The Big Guide To Getting Rid Of Muscle Asymmetry
If one of your arms, one side of your chest or your lats differs from the other, you need these exercises!
The Asymmetry Cure: Unilateral Movements
Don’t be put off by the fancy term. “Unilateral movement” means nothing but working the two sides of your body independently.
When you do exercises where both sides work at the same time, the weaker side only “assists” the stronger side. When each works on its own, you finish the set when the weaker side can’t go on, even though the stronger side still could.
That is the key to getting rid of your muscle asymmetry and imbalances.
Below I give you examples for such exercises sorted by muscle groups. They’re not all there are, but these in my opinion work best to address muscle asymmetry.
Imbalance Target: Chest
For the chest it’s as easy as 1,2, 3: you need dumbbell presses instead of barbell presses. Keep a close eye on your form or you might end up cheating on the weaker side to keep going!
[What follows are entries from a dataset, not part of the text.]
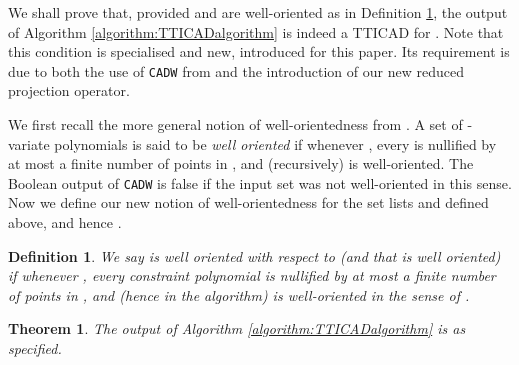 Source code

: \documentclass{article}
\newtheorem{definition}{Definition}
\newtheorem{theorem}{Theorem}
\begin{document}
We shall prove that, provided  and  are well-oriented as in Definition \ref{def:tticadwellorientedness}, the output of  Algorithm \ref{algorithm:TTICADalgorithm} is indeed a TTICAD for .
Note that this condition is specialised and new, introduced for this paper.  Its requirement is due to both the use of \texttt{CADW} from \cite{McCallum1998} and the introduction of our new reduced projection operator.

We first recall the more general notion of well-orientedness from \cite{McCallum1998}.  A set  of
-variate polynomials is said to be {\em well oriented} if whenever ,
every  is nullified by at most a finite number of points
in , and (recursively)  is well-oriented.  The Boolean output of \texttt{CADW} is false if the input set was not well-oriented in this sense. 
Now we define our new notion of well-orientedness for the set lists  and  defined above, and hence .
\begin{definition}\label{def:tticadwellorientedness}
We say  is {\em well oriented with respect to}  (and that  is {\em well oriented}) if whenever , every constraint polynomial  is nullified by at most a finite number of points in , and  
(hence  in the algorithm) is well-oriented in the sense of \cite{McCallum1998}.
\end{definition}
\begin{theorem}
The output of Algorithm \ref{algorithm:TTICADalgorithm} is as specified.  
\end{theorem}
\end{document}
Whatever you, don’t do unilateral dumbbell flyes. In my opinion that’s introducing some really weird mechanics into your movements.
Imbalance Target: Back / Lats
Nothing more ungainly than a lat spread and on one side you look someone clipped off half of your wing, right? Dumbbell rows to the rescue!
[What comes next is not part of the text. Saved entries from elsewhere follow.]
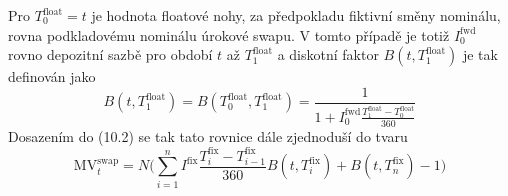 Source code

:\documentclass[a4paper]{book}
\begin{document}
Pro $T_0^{\mathrm{float}} = t$ je hodnota floatové nohy, za předpokladu fiktivní směny nominálu, rovna podkladovému nominálu úrokové swapu. V tomto případě je totiž $I_0^{\mathrm{fwd}}$ rovno depozitní sazbě pro období $t$ až $T_1^{\mathrm{float}}$ a diskotní faktor $B(t,T_1^{\mathrm{float}})$ je tak definován jako
\begin{equation*}
B(t,T_1^{\mathrm{float}}) = B(T_0^{\mathrm{float}},T_1^{\mathrm{float}}) = \frac{1}{1 + I_0^{\mathrm{fwd}}\frac{T_1^{\mathrm{float}}-T_0^{\mathrm{float}}}{360}}
\end{equation*}
Dosazením do (10.2) se tak tato rovnice dále zjednoduší do tvaru
\begin{equation}
\mathrm{MV}_t^{\mathrm{swap}} = N \Bigg( \sum_{i=1}^n I^{\mathrm{fix}} \frac{T_i^{\mathrm{fix}}-T_{i-1}^{\mathrm{fix}}}{360}B(t,T_i^{\mathrm{fix}}) +  B(t,T_n^{\mathrm{fix}}) - 1\Bigg)
\end{equation}
\\
\end{document}
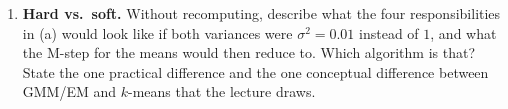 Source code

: \documentclass[
  11pt,
]{article}
\providecommand{\tightlist}{%
  \setlength{\itemsep}{0pt}\setlength{\parskip}{0pt}}
\newcommand{\answerspace}[1]{\par\vspace*{#1}}  %
\begin{document}
\answerspace{2.8in}

\begin{enumerate}
\def\labelenumi{(\alph{enumi})}
\setcounter{enumi}{3}
\tightlist
\item
  \textbf{Hard vs.~soft.} Without recomputing, describe what the four
  responsibilities in (a) would look like if both variances were
  \(\sigma^2 = 0.01\) instead of \(1\), and what the M-step for the
  means would then reduce to. Which algorithm is that? State the one
  practical difference and the one conceptual difference between GMM/EM
  and \(k\)-means that the lecture draws.
\end{enumerate}

\answerspace{2.2in}

\begin{solutionbox}


\end{solutionbox}
\end{document}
An alternative is the mixed-grip pull-up. The hand on the side where your back is weaker faces away from you, the other toward you.
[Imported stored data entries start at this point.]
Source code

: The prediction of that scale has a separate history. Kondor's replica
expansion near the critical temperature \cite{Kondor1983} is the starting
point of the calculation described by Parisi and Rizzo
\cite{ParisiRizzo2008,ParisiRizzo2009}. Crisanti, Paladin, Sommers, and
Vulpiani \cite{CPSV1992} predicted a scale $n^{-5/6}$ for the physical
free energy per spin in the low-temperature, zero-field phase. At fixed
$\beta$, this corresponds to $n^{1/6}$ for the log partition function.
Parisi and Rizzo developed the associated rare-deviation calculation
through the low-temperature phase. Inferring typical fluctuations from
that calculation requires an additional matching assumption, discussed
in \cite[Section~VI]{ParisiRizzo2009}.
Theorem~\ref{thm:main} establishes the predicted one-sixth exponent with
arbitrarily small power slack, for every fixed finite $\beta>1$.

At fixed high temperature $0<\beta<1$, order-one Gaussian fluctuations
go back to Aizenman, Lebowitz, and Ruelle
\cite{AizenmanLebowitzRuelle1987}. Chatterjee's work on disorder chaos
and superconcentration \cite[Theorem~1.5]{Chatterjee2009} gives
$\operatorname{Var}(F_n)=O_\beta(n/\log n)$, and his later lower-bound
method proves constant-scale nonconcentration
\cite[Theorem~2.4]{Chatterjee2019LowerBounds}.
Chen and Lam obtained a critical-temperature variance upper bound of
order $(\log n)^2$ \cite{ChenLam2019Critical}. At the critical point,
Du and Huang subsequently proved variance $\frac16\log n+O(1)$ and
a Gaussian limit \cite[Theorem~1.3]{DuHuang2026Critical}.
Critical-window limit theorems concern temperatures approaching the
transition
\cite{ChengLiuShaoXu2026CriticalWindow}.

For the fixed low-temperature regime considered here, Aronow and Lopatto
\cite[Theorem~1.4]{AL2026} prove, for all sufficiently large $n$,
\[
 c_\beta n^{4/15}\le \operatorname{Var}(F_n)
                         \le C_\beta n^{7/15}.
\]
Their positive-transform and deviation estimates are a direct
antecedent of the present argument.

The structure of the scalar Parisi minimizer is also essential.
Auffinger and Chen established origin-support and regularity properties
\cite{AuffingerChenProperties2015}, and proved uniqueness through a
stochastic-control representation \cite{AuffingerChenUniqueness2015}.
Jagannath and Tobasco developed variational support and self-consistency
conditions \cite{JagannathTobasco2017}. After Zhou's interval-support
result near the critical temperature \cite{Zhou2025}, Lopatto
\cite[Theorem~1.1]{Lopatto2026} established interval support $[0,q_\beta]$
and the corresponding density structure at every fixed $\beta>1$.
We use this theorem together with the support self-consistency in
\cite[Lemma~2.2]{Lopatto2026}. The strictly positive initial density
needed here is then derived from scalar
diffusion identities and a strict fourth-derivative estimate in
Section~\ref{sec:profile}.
Imbalance Target: Upper Arms – Biceps
For biceps asymmetry there’s of course the old classic dumbbell curl. Again, like with the dumbbell presses, make sure you use good form especially on the weaker side!
Imbalance Target: Upper Arms – Triceps
If you notice differences in triceps size, go for kickbacks. They’re a very good triceps isolation when done correctly.
Imbalance Target: Forearms
If one of your forearms looks like you stole it from Popeye and the other resembles a drumstick, try reverse dumbbell curls. Contrary to the video below, do one side after another. That way you concentrate better on how each side does.
Imbalance Target: Front Shoulders
The premier exercise to take care of asymmetries in the front delts is the alternating front raise.
Imbalance Target: Side Shoulders
For evening them out, the side delts benefit most from lying side raises. Doing them on the floor stabilizes the whole movement and you are less prone to cheat.
Imbalance Target: Rear Shoulders
The rear delts you should work with rear delt rows. A great rear shoulder compound exercise if there ever was one!
Imbalance Target: Upper Leg
To even out the quads some people do one-legged squats, but to me that doesn’t seem very safe when you train at home and by yourself. You should rather make a beginner exercise of mine more difficult by strapping on a backpack: the get-up.
Imbalance Target: Lower Leg
Most of us wear shorts in summer and who wants to have their calves look like distant cousins at best? Training each calf on its own via calf raises takes care of it. In the video I train both legs at the same time; you should train one after another, with the side taking a rest just dangling in front of your platform.
One Important Note!
All these exercises take care of muscle asymmetry due to you having a stronger / weaker side of the body or from having trained one side more than the other!
They don’t take care of asymmetry that’s due to how your muscles are attached inside your body. When your abs don’t line up perfectly, for example.